### Task to complete
Every line of the entries below that includes "from" belongs in the answer, copied as written.

START Input data

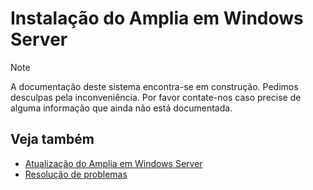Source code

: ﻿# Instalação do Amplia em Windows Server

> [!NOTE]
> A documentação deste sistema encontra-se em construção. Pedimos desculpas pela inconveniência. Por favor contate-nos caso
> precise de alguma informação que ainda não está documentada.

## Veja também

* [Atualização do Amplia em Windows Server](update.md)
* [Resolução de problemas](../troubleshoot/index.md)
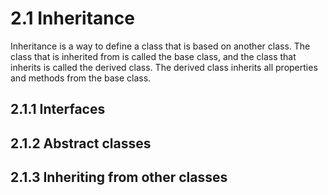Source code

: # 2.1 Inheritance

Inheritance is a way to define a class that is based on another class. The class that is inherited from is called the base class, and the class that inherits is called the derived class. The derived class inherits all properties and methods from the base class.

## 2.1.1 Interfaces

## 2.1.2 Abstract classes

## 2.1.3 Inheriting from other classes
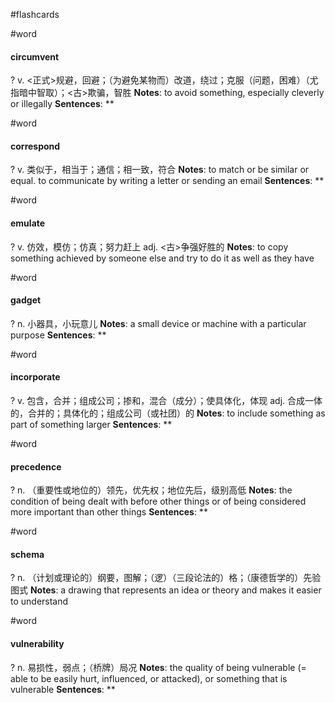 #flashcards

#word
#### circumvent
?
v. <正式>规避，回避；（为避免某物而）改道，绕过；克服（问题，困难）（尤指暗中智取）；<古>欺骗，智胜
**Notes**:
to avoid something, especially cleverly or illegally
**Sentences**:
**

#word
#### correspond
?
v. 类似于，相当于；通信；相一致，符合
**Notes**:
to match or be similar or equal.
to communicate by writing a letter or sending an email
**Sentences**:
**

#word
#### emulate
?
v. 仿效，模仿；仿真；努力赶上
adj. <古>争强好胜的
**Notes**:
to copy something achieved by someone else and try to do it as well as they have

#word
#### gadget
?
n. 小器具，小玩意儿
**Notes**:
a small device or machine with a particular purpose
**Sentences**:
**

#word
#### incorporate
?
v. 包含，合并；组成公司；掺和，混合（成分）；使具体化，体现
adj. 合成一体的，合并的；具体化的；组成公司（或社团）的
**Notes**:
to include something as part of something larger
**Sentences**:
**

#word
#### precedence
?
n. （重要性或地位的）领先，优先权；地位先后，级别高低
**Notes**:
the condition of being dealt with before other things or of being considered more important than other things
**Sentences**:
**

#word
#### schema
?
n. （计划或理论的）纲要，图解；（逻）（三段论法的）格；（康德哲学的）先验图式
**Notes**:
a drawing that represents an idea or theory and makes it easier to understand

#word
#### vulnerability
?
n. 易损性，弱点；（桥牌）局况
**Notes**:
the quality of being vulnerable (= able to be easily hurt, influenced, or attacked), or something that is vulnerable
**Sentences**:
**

END Input data
START Input data

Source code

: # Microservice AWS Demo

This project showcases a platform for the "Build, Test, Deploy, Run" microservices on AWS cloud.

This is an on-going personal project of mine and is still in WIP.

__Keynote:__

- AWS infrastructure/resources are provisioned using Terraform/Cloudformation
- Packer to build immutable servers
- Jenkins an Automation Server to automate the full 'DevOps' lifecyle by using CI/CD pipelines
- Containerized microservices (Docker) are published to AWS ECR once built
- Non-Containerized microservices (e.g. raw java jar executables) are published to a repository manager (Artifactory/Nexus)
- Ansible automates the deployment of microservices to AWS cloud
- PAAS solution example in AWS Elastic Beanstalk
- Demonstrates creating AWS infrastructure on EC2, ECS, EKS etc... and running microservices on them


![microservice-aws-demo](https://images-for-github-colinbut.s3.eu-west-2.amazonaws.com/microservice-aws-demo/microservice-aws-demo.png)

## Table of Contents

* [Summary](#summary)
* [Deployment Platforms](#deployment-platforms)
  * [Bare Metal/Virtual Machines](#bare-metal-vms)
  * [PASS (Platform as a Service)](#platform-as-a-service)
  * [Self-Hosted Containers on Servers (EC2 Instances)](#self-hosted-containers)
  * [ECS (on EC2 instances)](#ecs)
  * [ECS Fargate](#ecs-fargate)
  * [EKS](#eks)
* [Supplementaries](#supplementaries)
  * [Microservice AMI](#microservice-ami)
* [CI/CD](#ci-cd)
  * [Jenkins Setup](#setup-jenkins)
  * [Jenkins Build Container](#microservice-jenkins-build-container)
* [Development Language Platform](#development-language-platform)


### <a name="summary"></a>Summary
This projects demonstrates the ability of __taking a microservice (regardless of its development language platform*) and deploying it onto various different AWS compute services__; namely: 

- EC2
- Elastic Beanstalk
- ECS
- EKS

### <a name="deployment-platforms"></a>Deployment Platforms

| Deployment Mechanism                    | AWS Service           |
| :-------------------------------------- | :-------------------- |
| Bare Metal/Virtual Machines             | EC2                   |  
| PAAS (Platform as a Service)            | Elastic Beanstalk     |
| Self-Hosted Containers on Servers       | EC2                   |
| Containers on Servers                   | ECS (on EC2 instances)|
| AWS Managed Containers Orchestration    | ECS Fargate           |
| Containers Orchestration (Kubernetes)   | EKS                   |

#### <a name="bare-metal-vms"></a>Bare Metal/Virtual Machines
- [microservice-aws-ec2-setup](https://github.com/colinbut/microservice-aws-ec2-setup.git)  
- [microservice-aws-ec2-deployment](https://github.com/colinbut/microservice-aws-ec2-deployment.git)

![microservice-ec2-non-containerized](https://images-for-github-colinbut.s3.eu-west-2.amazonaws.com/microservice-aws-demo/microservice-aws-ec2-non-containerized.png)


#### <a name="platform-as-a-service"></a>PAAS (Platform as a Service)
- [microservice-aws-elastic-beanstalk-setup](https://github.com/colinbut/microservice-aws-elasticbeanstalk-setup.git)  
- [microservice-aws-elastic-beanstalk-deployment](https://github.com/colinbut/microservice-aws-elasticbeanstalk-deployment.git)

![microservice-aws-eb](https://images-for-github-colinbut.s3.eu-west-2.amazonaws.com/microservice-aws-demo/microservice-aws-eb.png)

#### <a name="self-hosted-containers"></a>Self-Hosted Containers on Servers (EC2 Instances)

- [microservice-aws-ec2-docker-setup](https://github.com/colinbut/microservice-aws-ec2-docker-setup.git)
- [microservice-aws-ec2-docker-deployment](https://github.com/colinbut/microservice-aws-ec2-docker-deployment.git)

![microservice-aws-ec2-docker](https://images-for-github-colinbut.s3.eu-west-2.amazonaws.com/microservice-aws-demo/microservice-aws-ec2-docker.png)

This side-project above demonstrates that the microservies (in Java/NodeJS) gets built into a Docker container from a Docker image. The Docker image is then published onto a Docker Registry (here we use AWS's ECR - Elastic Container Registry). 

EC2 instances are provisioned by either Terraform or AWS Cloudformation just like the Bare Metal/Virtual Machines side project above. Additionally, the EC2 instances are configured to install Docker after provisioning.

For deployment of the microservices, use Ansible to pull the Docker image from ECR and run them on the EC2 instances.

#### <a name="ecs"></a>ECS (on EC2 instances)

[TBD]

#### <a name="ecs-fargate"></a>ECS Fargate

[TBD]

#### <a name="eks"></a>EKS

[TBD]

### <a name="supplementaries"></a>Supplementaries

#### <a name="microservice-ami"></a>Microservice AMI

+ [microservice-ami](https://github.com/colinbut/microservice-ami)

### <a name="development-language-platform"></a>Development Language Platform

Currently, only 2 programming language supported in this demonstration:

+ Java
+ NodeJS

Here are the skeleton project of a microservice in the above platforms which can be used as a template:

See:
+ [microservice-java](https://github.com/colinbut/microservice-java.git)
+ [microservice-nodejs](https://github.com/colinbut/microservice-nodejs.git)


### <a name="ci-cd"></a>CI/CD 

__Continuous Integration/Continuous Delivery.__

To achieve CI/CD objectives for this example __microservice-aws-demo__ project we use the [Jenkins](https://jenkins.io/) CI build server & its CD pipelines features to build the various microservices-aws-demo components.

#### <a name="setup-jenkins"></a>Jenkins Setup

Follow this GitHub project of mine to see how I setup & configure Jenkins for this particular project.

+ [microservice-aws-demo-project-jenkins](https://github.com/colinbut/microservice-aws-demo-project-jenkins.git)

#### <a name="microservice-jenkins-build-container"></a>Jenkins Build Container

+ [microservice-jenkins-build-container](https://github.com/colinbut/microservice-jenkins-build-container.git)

END Input data

### Solved problem
Inheritance is a way to define a class that is based on another class. The class that is inherited from is called the base class, and the class that inherits is called the derived class. The derived class inherits all properties and methods from the base class.
## 2.1.3 Inheriting from other classes
This side-project above demonstrates that the microservies (in Java/NodeJS) gets built into a Docker container from a Docker image. The Docker image is then published onto a Docker Registry (here we use AWS's ECR - Elastic Container Registry). 
For deployment of the microservices, use Ansible to pull the Docker image from ECR and run them on the EC2 instances.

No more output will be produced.